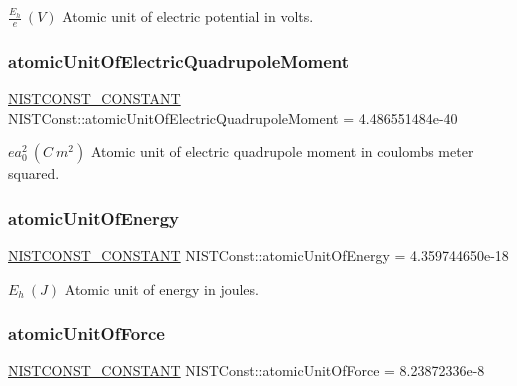 $ \frac{E_h}{e}\ (V)$ Atomic unit of electric potential in volts. \mbox{\label{group___n_i_s_t_const-_atomic_unit_ga4714cce6077b09c5fd2dbcb3efa95d5b}} 
\subsubsection{\texorpdfstring{atomic\+Unit\+Of\+Electric\+Quadrupole\+Moment}{atomicUnitOfElectricQuadrupoleMoment}}
{\footnotesize\ttfamily \mbox{\hyperlink{_n_i_s_t_const_8hpp_a2b0fc1d7452373f816175dd86ce26729}{N\+I\+S\+T\+C\+O\+N\+S\+T\+\_\+\+C\+O\+N\+S\+T\+A\+NT}} N\+I\+S\+T\+Const\+::atomic\+Unit\+Of\+Electric\+Quadrupole\+Moment = 4.\+486551484e-\/40}

$e a_0^2 \ (C\ m^2)$ Atomic unit of electric quadrupole moment in coulombs meter squared. \mbox{\label{group___n_i_s_t_const-_atomic_unit_gafa7ea08448d60570f5a6f2c6938bc8fc}} 
\subsubsection{\texorpdfstring{atomic\+Unit\+Of\+Energy}{atomicUnitOfEnergy}}
{\footnotesize\ttfamily \mbox{\hyperlink{_n_i_s_t_const_8hpp_a2b0fc1d7452373f816175dd86ce26729}{N\+I\+S\+T\+C\+O\+N\+S\+T\+\_\+\+C\+O\+N\+S\+T\+A\+NT}} N\+I\+S\+T\+Const\+::atomic\+Unit\+Of\+Energy = 4.\+359744650e-\/18}

$E_h \ (J)$ Atomic unit of energy in joules. \mbox{\label{group___n_i_s_t_const-_atomic_unit_gaf1da533cf2e7a57f1b0b87613ddea807}} 
\subsubsection{\texorpdfstring{atomic\+Unit\+Of\+Force}{atomicUnitOfForce}}
{\footnotesize\ttfamily \mbox{\hyperlink{_n_i_s_t_const_8hpp_a2b0fc1d7452373f816175dd86ce26729}{N\+I\+S\+T\+C\+O\+N\+S\+T\+\_\+\+C\+O\+N\+S\+T\+A\+NT}} N\+I\+S\+T\+Const\+::atomic\+Unit\+Of\+Force = 8.\+23872336e-\/8}

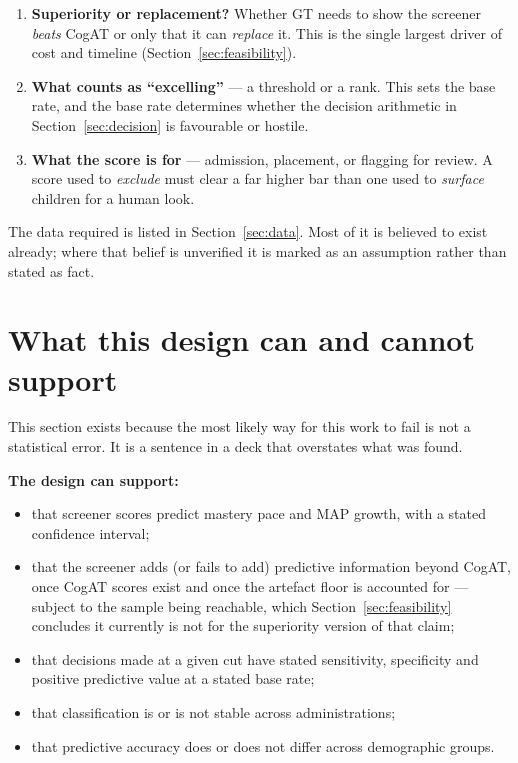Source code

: \documentclass[11pt,a4paper]{article}
\begin{document}
\begin{enumerate}[leftmargin=1.4em,itemsep=0.2em]
\item \textbf{Superiority or replacement?} Whether GT needs to show the screener
\emph{beats} CogAT or only that it can \emph{replace} it. This is the single
largest driver of cost and timeline (Section~\ref{sec:feasibility}).
\item \textbf{What counts as ``excelling''} --- a threshold or a rank. This sets
the base rate, and the base rate determines whether the decision arithmetic in
Section~\ref{sec:decision} is favourable or hostile.
\item \textbf{What the score is for} --- admission, placement, or flagging for
review. A score used to \emph{exclude} must clear a far higher bar than one used
to \emph{surface} children for a human look.
\end{enumerate}

The data required is listed in Section~\ref{sec:data}. Most of it is believed to
exist already; where that belief is unverified it is marked as an assumption
rather than stated as fact.

\section{What this design can and cannot support}
\label{sec:boundaries}

This section exists because the most likely way for this work to fail is not a
statistical error. It is a sentence in a deck that overstates what was found.

\textbf{The design can support:}
\begin{itemize}[leftmargin=1.4em,itemsep=0.15em]
\item that screener scores predict mastery pace and MAP growth, with a stated
confidence interval;
\item that the screener adds (or fails to add) predictive information beyond
CogAT, once CogAT scores exist and once the artefact floor is accounted for ---
subject to the sample being reachable, which Section~\ref{sec:feasibility}
concludes it currently is not for the superiority version of that claim;
\item that decisions made at a given cut have stated sensitivity, specificity
and positive predictive value at a stated base rate;
\item that classification is or is not stable across administrations;
\item that predictive accuracy does or does not differ across demographic
groups.
\end{itemize}
\end{document}

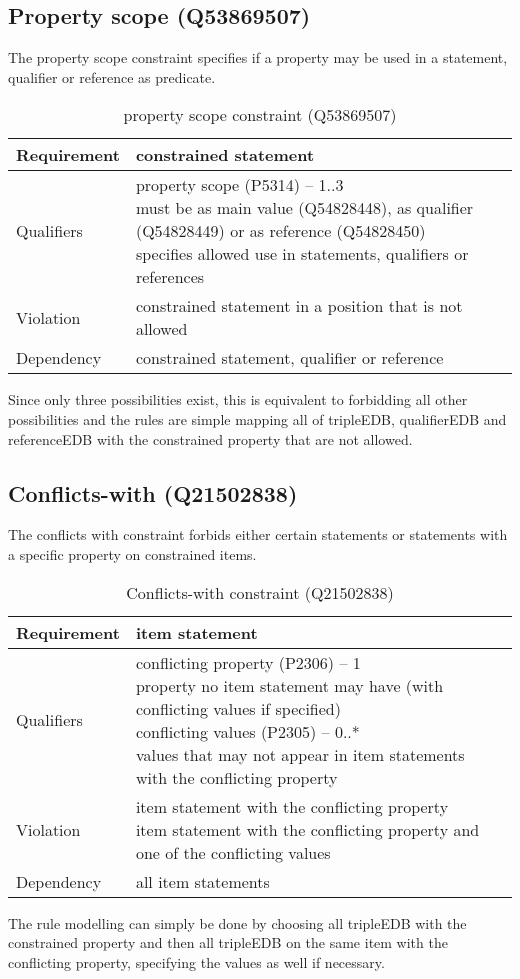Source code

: \documentclass[hyperref,bachelorofscience,fleqn]{cgvpub}
\begin{document}
\subsection{Property scope (Q53869507)}
The property scope constraint specifies if a property may be used in a statement, qualifier or reference as predicate.
\begin{table}[H]
\caption{property scope constraint (Q53869507)}
\begin{tabularx}{\textwidth}{ ll X}
\hline
Requirement & constrained statement \\
\hline
Qualifiers & \makecell{property scope (P5314) -- 1..3 \\ must be as main value (Q54828448), as qualifier (Q54828449) or as reference (Q54828450) \\ specifies allowed use in statements, qualifiers or references} \\
\hline
Violation & constrained statement in a position that is not allowed \\
\hline
Dependency & constrained statement, qualifier or reference \\
\hline
\end{tabularx}
\end{table}

Since only three possibilities exist, this is equivalent to forbidding all other possibilities and the rules are simple mapping all of tripleEDB, qualifierEDB and referenceEDB with the constrained property that are not allowed.

\subsection{Conflicts-with (Q21502838)}
The conflicts with constraint forbids either certain statements or statements with a specific property on constrained items.
\begin{table}[H]
\caption{Conflicts-with constraint (Q21502838)}
\begin{tabularx}{\textwidth}{ ll X}
\hline
Requirement & item statement \\
\hline
Qualifiers & \makecell{conflicting property (P2306) -- 1 \\ property no item statement may have (with conflicting values if specified) \\
conflicting values (P2305) -- 0..* \\ values that may not appear in item statements with the conflicting property} \\
\hline
Violation & \makecell{item statement with the conflicting property \\ item statement with the conflicting property and one of the conflicting values} \\
\hline
Dependency & all item statements \\
\hline
\end{tabularx}
\end{table}
The rule modelling can simply be done by choosing all tripleEDB with the constrained property and then all tripleEDB on the same item with the conflicting property, specifying the values as well if necessary.
\end{document}
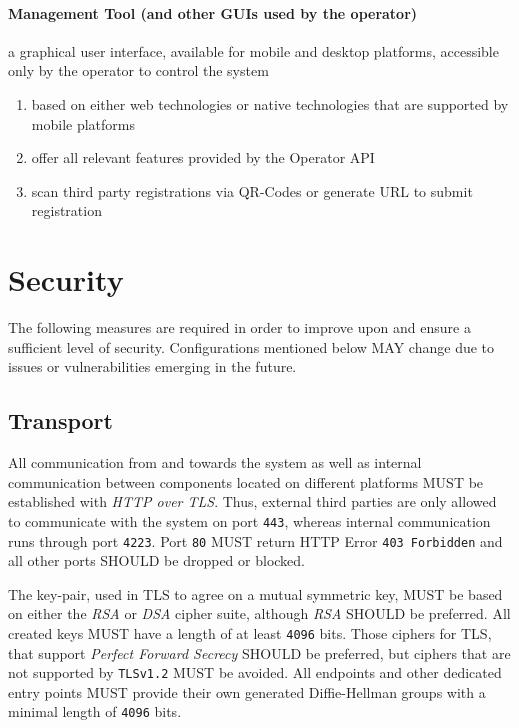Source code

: \documentclass[12pt,english,a4paper,titlepage,cleardoublepage=empty,dottedtoc]{report}
\providecommand{\tightlist}{%
  \setlength{\itemsep}{0pt}\setlength{\parskip}{0pt}}
\begin{document}
\paragraph{Management Tool (and other GUIs used by the
operator)}\label{management-tool-and-other-guis-used-by-the-operator}

a graphical user interface, available for mobile and desktop platforms,
accessible only by the operator to control the system

\begin{enumerate}
\def\labelenumi{\alph{enumi})}
\tightlist
\item
  based on either web technologies or native technologies that are
  supported by mobile platforms
\item
  offer all relevant features provided by the Operator API
\item
  scan third party registrations via QR-Codes or generate URL to submit
  registration
\end{enumerate}

\section{Security}\label{security}

The following measures are required in order to improve upon and ensure
a sufficient level of security. Configurations mentioned below MAY
change due to issues or vulnerabilities emerging in the future.

\subsection{Transport}\label{transport}

All communication from and towards the system as well as internal
communication between components located on different platforms MUST be
established with \emph{HTTP over TLS}. Thus, external third parties are
only allowed to communicate with the system on port \texttt{443},
whereas internal communication runs through port \texttt{4223}. Port
\texttt{80} MUST return HTTP Error \texttt{403\ Forbidden} and all other
ports SHOULD be dropped or blocked.

The key-pair, used in TLS to agree on a mutual symmetric key, MUST be
based on either the \emph{RSA} or \emph{DSA} cipher suite, although
\emph{RSA} SHOULD be preferred. All created keys MUST have a length of
at least \texttt{4096} bits. Those ciphers for TLS, that support
\emph{Perfect Forward Secrecy} SHOULD be preferred, but ciphers that are
not supported by \texttt{TLSv1.2} MUST be avoided. All endpoints and
other dedicated entry points MUST provide their own generated
Diffie-Hellman groups with a minimal length of \texttt{4096} bits.
\end{document}
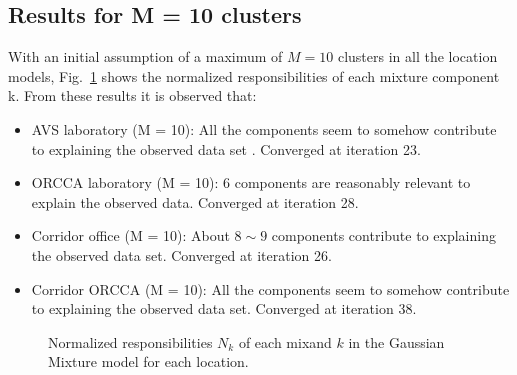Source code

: \subsection{Results for M = 10 clusters}
With an initial assumption of a  maximum of $M=10$ clusters in all the location models, 
Fig.~\ref{fig:Responsibilities} shows the normalized responsibilities of each mixture component k. 
From these results it is observed that: 
\begin{itemize}
	\item{AVS laboratory (M = 10): }
	All the components seem to somehow contribute to explaining the observed data set . 
	Converged at iteration 23.
	\item{ORCCA laboratory (M = 10): }
	$6$ components are reasonably relevant to explain the observed data. 
	Converged at iteration 28.
	\item{Corridor office (M = 10): }
	About $8\sim9$ components contribute to explaining the observed data set.
	Converged at iteration 26.
	\item{Corridor ORCCA (M = 10): }
	All the components seem to somehow contribute to explaining the observed data set. 
	Converged at iteration 38.
\end{itemize}
\begin{figure}[!h]
	\centering
	\caption{Normalized responsibilities $N_k$ of each mixand $k$ in the Gaussian Mixture model for each location.}
	\label{fig:Responsibilities}
\end{figure}


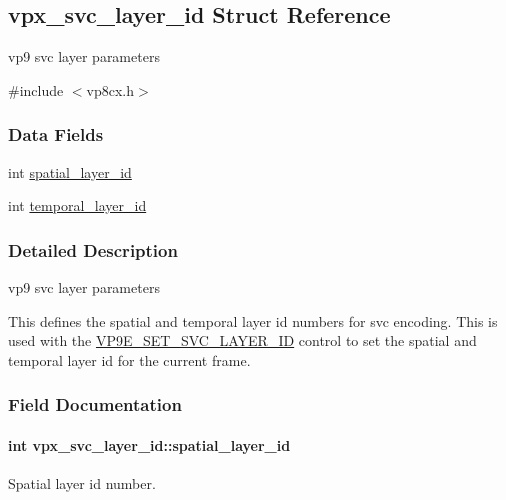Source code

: \hypertarget{structvpx__svc__layer__id}{}\subsection{vpx\+\_\+svc\+\_\+layer\+\_\+id Struct Reference}
\label{structvpx__svc__layer__id}


vp9 svc layer parameters  




{\ttfamily \#include $<$vp8cx.\+h$>$}

\subsubsection*{Data Fields}
\begin{DoxyCompactItemize}
\item 
int \hyperlink{structvpx__svc__layer__id_a91ae13acc06ecde84886601374d4c872}{spatial\+\_\+layer\+\_\+id}
\item 
int \hyperlink{structvpx__svc__layer__id_a365859e15e7a6ff2b06106ea00820ea7}{temporal\+\_\+layer\+\_\+id}
\end{DoxyCompactItemize}


\subsubsection{Detailed Description}
vp9 svc layer parameters 

This defines the spatial and temporal layer id numbers for svc encoding. This is used with the \hyperlink{group__vp8__encoder_gga6deae3d561c838952552c3d3756322eca090ad9dcb1f2eea2af60f4737c5bf514}{V\+P9\+E\+\_\+\+S\+E\+T\+\_\+\+S\+V\+C\+\_\+\+L\+A\+Y\+E\+R\+\_\+\+ID} control to set the spatial and temporal layer id for the current frame. 

\subsubsection{Field Documentation}
\paragraph[{\texorpdfstring{spatial\+\_\+layer\+\_\+id}{spatial_layer_id}}]{\setlength{\rightskip}{0pt plus 5cm}int vpx\+\_\+svc\+\_\+layer\+\_\+id\+::spatial\+\_\+layer\+\_\+id}\hypertarget{structvpx__svc__layer__id_a91ae13acc06ecde84886601374d4c872}{}\label{structvpx__svc__layer__id_a91ae13acc06ecde84886601374d4c872}
Spatial layer id number. 
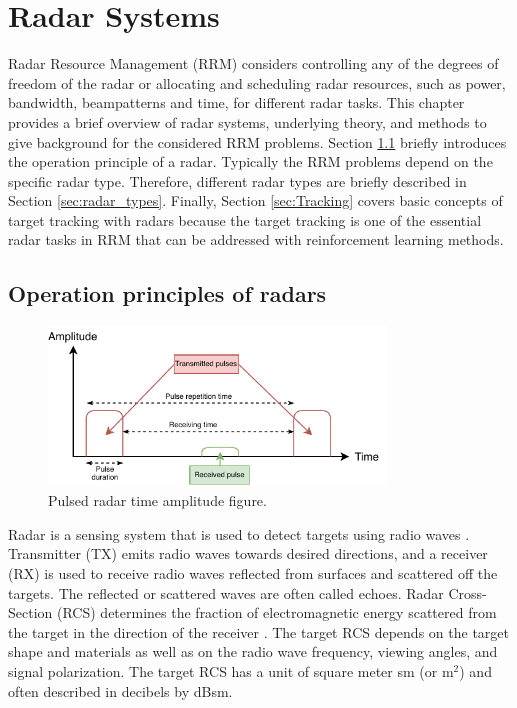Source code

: \documentclass[english, 12pt, a4paper, elec, utf8, a-1b, online]{aaltothesis}
\numberwithin{equation}{section}
\begin{document}
\clearpage
\section{Radar Systems}\label{sec:background}

Radar Resource Management (RRM) considers controlling any of the degrees of freedom of the radar or allocating and scheduling radar resources, such as power, bandwidth, beampatterns and time, for different radar tasks.
This chapter provides a brief overview of radar systems, underlying theory, and methods to give background for the considered RRM problems.
Section \ref{sec:radar_opertaion_principle} briefly introduces the operation principle of a radar.
Typically the RRM problems depend on the specific radar type. 
Therefore, different radar types are briefly described in Section \ref{sec:radar_types}. 
Finally, Section \ref{sec:Tracking} covers basic concepts of target tracking with radars because the target tracking is one of the essential radar tasks in RRM that can be addressed with reinforcement learning methods.

\subsection{Operation principles of radars} \label{sec:radar_opertaion_principle}

\begin{figure}[htb]
    \centering
    \includegraphics[width=0.8\textwidth]{figures/background/pulsed_radar.pdf}
    \caption{Pulsed radar time amplitude figure.}
    \label{fig:pulsed_radar}
\end{figure}

Radar is a sensing system that is used to detect targets using radio waves \cite{Curry2011}.
Transmitter (TX) emits radio waves towards desired directions, and a receiver (RX) is used to receive radio waves reflected from surfaces and scattered off the targets. 
The reflected or scattered waves are often called echoes.
Radar Cross-Section (RCS) determines the fraction of electromagnetic energy scattered from the target in the direction of the receiver \cite{Curry2011}.
The target RCS depends on the target shape and materials as well as on the radio wave frequency, viewing angles, and signal polarization.
The target RCS has a unit of square meter sm (or m$^2$) and often described in decibels by dBsm.
\end{document}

+---+

#### [Exercise description]
How many lines in these entries hold the string "either"? Answer with the number alone.

#### [Expected answer]
3